[Opening RECORDS SUPPLIED section]

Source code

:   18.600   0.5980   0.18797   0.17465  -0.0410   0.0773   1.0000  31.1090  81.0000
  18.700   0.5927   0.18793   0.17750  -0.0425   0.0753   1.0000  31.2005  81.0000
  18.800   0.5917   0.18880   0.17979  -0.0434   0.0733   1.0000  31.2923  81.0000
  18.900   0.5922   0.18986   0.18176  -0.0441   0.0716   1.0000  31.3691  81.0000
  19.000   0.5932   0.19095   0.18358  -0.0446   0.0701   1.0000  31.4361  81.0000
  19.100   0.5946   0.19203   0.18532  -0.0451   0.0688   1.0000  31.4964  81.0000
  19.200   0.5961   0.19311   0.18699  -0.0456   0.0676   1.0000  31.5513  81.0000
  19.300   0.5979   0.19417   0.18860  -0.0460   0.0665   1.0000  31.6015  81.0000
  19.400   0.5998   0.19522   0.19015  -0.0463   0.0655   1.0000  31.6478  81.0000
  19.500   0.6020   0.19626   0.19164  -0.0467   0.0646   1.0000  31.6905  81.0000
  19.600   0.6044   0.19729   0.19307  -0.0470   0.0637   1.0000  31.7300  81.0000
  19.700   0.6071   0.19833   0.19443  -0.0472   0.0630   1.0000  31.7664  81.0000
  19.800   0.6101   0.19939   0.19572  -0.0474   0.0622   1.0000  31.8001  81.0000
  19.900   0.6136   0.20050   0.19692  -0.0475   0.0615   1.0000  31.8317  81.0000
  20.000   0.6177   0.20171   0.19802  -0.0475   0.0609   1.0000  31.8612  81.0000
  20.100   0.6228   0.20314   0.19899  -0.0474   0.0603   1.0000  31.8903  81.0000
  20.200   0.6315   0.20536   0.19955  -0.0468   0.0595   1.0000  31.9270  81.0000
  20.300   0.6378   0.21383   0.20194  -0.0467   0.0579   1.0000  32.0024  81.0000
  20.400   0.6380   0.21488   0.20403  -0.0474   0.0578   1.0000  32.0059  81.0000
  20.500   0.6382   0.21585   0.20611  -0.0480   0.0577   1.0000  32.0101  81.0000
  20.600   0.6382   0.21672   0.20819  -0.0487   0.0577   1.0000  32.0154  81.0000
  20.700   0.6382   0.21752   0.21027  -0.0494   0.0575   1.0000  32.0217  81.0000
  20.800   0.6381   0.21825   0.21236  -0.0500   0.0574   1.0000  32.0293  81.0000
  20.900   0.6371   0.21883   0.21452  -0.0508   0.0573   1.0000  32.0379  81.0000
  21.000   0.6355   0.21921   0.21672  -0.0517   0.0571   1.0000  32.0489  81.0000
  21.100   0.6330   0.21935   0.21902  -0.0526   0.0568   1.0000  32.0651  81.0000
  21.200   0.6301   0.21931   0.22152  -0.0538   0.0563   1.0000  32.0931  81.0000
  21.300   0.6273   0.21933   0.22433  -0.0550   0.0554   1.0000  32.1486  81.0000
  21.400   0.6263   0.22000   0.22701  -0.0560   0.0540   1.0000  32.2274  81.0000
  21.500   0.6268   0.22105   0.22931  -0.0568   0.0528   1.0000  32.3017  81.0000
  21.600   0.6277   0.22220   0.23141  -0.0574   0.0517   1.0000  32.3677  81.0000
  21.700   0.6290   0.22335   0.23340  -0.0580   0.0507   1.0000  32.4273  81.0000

[Closing RECORDS SUPPLIED section]
[Opening RECORDS SUPPLIED section]

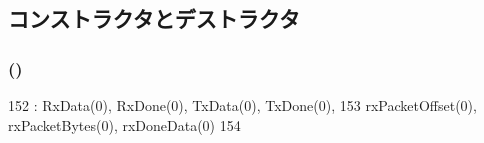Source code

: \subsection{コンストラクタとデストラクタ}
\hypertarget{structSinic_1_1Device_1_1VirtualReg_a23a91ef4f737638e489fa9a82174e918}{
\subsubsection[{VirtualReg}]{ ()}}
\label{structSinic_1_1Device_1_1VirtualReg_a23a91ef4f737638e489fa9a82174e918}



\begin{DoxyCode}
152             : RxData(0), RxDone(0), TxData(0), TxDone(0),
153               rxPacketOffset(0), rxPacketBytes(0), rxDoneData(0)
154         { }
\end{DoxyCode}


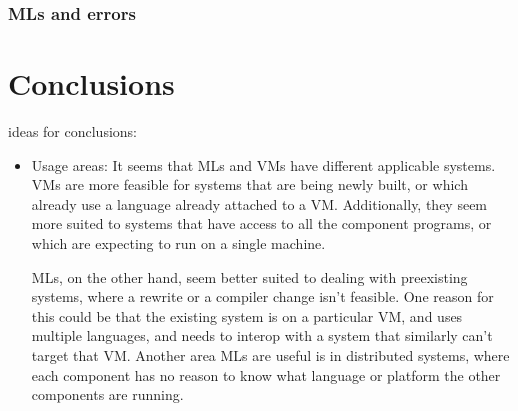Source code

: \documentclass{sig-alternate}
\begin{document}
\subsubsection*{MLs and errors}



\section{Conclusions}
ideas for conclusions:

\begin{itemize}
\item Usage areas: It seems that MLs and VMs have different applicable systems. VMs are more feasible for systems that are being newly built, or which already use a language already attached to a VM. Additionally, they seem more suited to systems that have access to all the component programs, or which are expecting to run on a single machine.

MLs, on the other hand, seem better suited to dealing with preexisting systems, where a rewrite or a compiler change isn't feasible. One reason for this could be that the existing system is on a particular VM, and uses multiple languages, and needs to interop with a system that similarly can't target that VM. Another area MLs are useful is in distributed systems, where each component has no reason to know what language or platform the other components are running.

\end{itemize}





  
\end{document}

[Closing RECORDS SUPPLIED section]

▸ **ASSIGNMENT**:
Would you please copy all lines in the data that contain the word "component"?

▸ **EXERCISE RESULT**:
\item Usage areas: It seems that MLs and VMs have different applicable systems. VMs are more feasible for systems that are being newly built, or which already use a language already attached to a VM. Additionally, they seem more suited to systems that have access to all the component programs, or which are expecting to run on a single machine.
MLs, on the other hand, seem better suited to dealing with preexisting systems, where a rewrite or a compiler change isn't feasible. One reason for this could be that the existing system is on a particular VM, and uses multiple languages, and needs to interop with a system that similarly can't target that VM. Another area MLs are useful is in distributed systems, where each component has no reason to know what language or platform the other components are running.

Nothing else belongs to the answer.